**REQUIRED ACTION:**
The result should consist solely of the line containing "تم استبدال الملف)*" and the lines that follow it below, each reproduced exactly, the last line included.

[MATERIAL SHOWN]

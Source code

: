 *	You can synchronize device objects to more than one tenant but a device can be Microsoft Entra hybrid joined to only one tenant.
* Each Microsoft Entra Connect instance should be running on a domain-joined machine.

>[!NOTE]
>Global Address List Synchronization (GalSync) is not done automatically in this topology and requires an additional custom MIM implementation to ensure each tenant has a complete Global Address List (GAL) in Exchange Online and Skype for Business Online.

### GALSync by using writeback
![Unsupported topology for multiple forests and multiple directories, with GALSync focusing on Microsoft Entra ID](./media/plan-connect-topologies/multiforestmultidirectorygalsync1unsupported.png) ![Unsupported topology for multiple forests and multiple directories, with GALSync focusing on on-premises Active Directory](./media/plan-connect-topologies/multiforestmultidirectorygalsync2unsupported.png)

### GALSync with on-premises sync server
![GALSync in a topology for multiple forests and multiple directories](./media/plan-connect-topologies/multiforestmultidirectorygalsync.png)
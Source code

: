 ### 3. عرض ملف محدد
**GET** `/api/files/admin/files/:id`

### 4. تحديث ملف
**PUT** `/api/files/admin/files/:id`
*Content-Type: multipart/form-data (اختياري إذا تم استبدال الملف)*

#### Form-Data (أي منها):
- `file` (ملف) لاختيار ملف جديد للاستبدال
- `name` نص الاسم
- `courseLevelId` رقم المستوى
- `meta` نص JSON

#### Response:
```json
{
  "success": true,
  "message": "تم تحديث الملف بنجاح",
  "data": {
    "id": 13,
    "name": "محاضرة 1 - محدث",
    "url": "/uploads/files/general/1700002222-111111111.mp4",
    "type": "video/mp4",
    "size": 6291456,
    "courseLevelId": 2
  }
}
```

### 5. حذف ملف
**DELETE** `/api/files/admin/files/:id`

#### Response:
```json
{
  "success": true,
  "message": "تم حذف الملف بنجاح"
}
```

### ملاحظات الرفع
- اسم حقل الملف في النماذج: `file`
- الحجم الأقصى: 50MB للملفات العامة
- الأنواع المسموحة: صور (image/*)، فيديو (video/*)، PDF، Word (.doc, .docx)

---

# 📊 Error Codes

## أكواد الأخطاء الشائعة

[/MATERIAL SHOWN]

**ANSWER SPACE:**
*Content-Type: multipart/form-data (اختياري إذا تم استبدال الملف)*

#### Form-Data (أي منها):
- `file` (ملف) لاختيار ملف جديد للاستبدال
- `name` نص الاسم
- `courseLevelId` رقم المستوى
- `meta` نص JSON

#### Response:
```json
{
  "success": true,
  "message": "تم تحديث الملف بنجاح",
  "data": {
    "id": 13,
    "name": "محاضرة 1 - محدث",
    "url": "/uploads/files/general/1700002222-111111111.mp4",
    "type": "video/mp4",
    "size": 6291456,
    "courseLevelId": 2
  }
}
```

### 5. حذف ملف
**DELETE** `/api/files/admin/files/:id`

#### Response:
```json
{
  "success": true,
  "message": "تم حذف الملف بنجاح"
}
```

### ملاحظات الرفع
- اسم حقل الملف في النماذج: `file`
- الحجم الأقصى: 50MB للملفات العامة
- الأنواع المسموحة: صور (image/*)، فيديو (video/*)، PDF، Word (.doc, .docx)

---

# 📊 Error Codes

## أكواد الأخطاء الشائعة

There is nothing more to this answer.